Ne m’appelez plus jamais Air France

AUTEUR DE LA PUBLICATION

La France est le pays où, plus qu’ailleurs, les symboles l’emportent sur la raison. Air France, que beaucoup considèrent encore comme une sorte de bien national, connaît un pitoyable déclin dont la grève actuelle est l’ultime étape, faute d’avoir su doubler son prestige d’une stratégie assumée. Pour ranimer une compagnie en état de mort cérébrale, un électrochoc est encore possible. Il faut pour cela que l’Etat se retire au plus vite du capital d’Air France-KLM.

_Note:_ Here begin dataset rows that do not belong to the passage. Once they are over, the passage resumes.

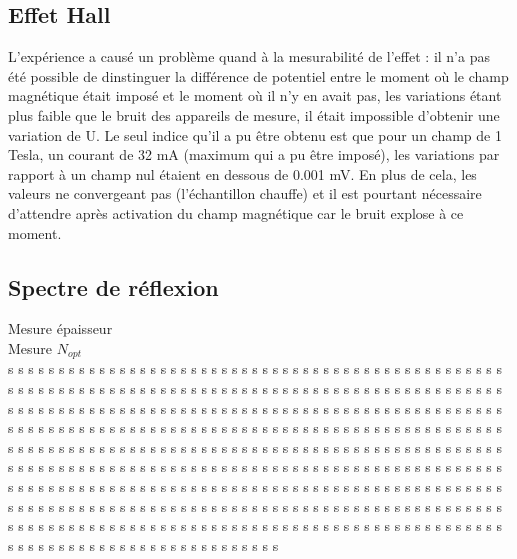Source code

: \documentclass[a4paper,12pt,oneside]{article}
\begin{document}
\subsection{Effet Hall}

L'expérience a causé un problème quand à la mesurabilité de l'effet : il n'a pas été possible de dinstinguer la différence de potentiel entre le moment où le champ magnétique était imposé et le moment où il n'y en avait pas, les variations étant plus faible que le bruit des appareils de mesure, il était impossible d'obtenir une variation de U. Le seul indice qu'il a pu être obtenu est que pour un champ de 1 Tesla, un courant de 32 mA (maximum qui a pu être imposé), les variations par rapport à un champ nul étaient en dessous de 0.001 mV. En plus de cela, les valeurs ne convergeant pas (l'échantillon chauffe) et il est pourtant nécessaire d'attendre après activation du champ magnétique car le bruit explose à ce moment.


\subsection{Spectre de réflexion}

Mesure épaisseur \\
Mesure $N_{opt}$ \\
s s s s s s s s s s s s s s s s s s s s s s s s s s s s s s s s s s s s s s s s s s s s s s s s s s s s s s s s s s s s s s s s s s s s s s s s s s s s s s s s s s s s s s s s s s s s s s s s s s s s s s s s s s s s s s s s s s s s s s s s s s s s s s s s s s s s s s s s s s s s s s s s s s s s s s s s s s s s s s s s s s s s s s s s s s s s s s s s s s s s s s s s s s s s s s s s s s s s s s s s s s s s s s s s s s s s s s s s s s s s s s s s s s s s s s s s s s s s s s s s s s s s s s s s s s s s s s s s s s s s s s s s s s s s s s s s s s s s s s s s s s s s s s s s s s s s s s s s s s s s s s s s s s s s s s s s s s s s s s s s s s s s s s s s s s s s s s s s s s s s s s s s s s s s s s s s s s s s s s s s s s s s s s s s s s s s s s s s s s s s s s s s s s s s s s s s s s s s s s s s s s s s s s s s s s s s s s s s s s s s s s s s s s s s s s s s s s s s s s s s s s s s s s s s s s s s s s s s s s s s s s s s s s s s 
\end{document}
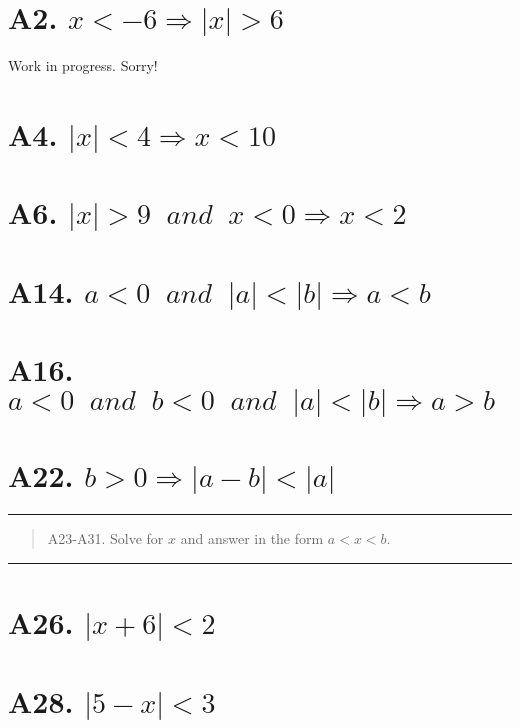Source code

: 
\section*{A2. $x < -6 \Rightarrow |x| > 6$}

Work in progress. Sorry!

\section*{A4. $|x| < 4 \Rightarrow x < 10$}

\section*{A6. $|x| > 9 \;\; and \;\; x < 0 \Rightarrow x < 2$}

\section*{A14. $a < 0 \;\; and \;\; |a| < |b| \Rightarrow a < b$}

\section*{A16. $a < 0 \;\; and \;\; b<0 \;\; and \;\; |a|<|b| \Rightarrow a > b$}

\section*{A22. $b>0 \Rightarrow |a-b| < |a|$}

\bgroup
\color{abs}
\hrule
\egroup

\begin{abstract}
	A23-A31. Solve for $x$ and answer in the form $a<x<b$.

	\noindent\textbf{}
	
\end{abstract}

\bgroup
\color{abs}
\hrule
\egroup

\section*{A26. $|x+6| < 2$}

\section*{A28. $|5-x| < 3$}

L’Etat est le pire des actionnaires. Le portefeuille de ses participations est beaucoup plus le résultat d’une stratification historique que d’une construction cohérente. Cette absence de vue d’ensemble s’accompagne d’une attitude rarement favorable à l’égard de chacune des entreprises. Aucun actionnaire n’est plus vorace que lui : EDF s’est ainsi fait saigner à blanc entre 2005 et 2015 en devant verser 20 milliards d’euros de dividendes… Surtout, l’Etat a le grand défaut d’alterner indécision pure et visions contradictoires. Les objectifs de régulation s’opposent aux visées politiques qui elles-mêmes font pièce à la rationalité économique, tirant les pauvres organisations à hue et à dia.

La situation d’Air France-KLM ne serait pas aussi catastrophique sans cet actionnaire tantôt aboulique, tantôt schizophrène et le plus souvent cupide. La présence de l’Etat au capital donne de plus à l’entreprise un redoutable (et trompeur) sentiment d’immortalité. A l’image du « too big to fail » qui a protégé tant de banques, Air France se croit sans doute « too symbolic to fail ». Une compagnie qui porte (littéralement) si haut les couleurs de notre drapeau et qui incarne un peu du raffinement français semble ne pas pouvoir disparaître. Ceux qui pensent cela ont tort : c’est oublier les Pan Am, TWA, Swissair, Sabena et bientôt Alitalia qui ont déjà rejoint le cimetière des marques mortes.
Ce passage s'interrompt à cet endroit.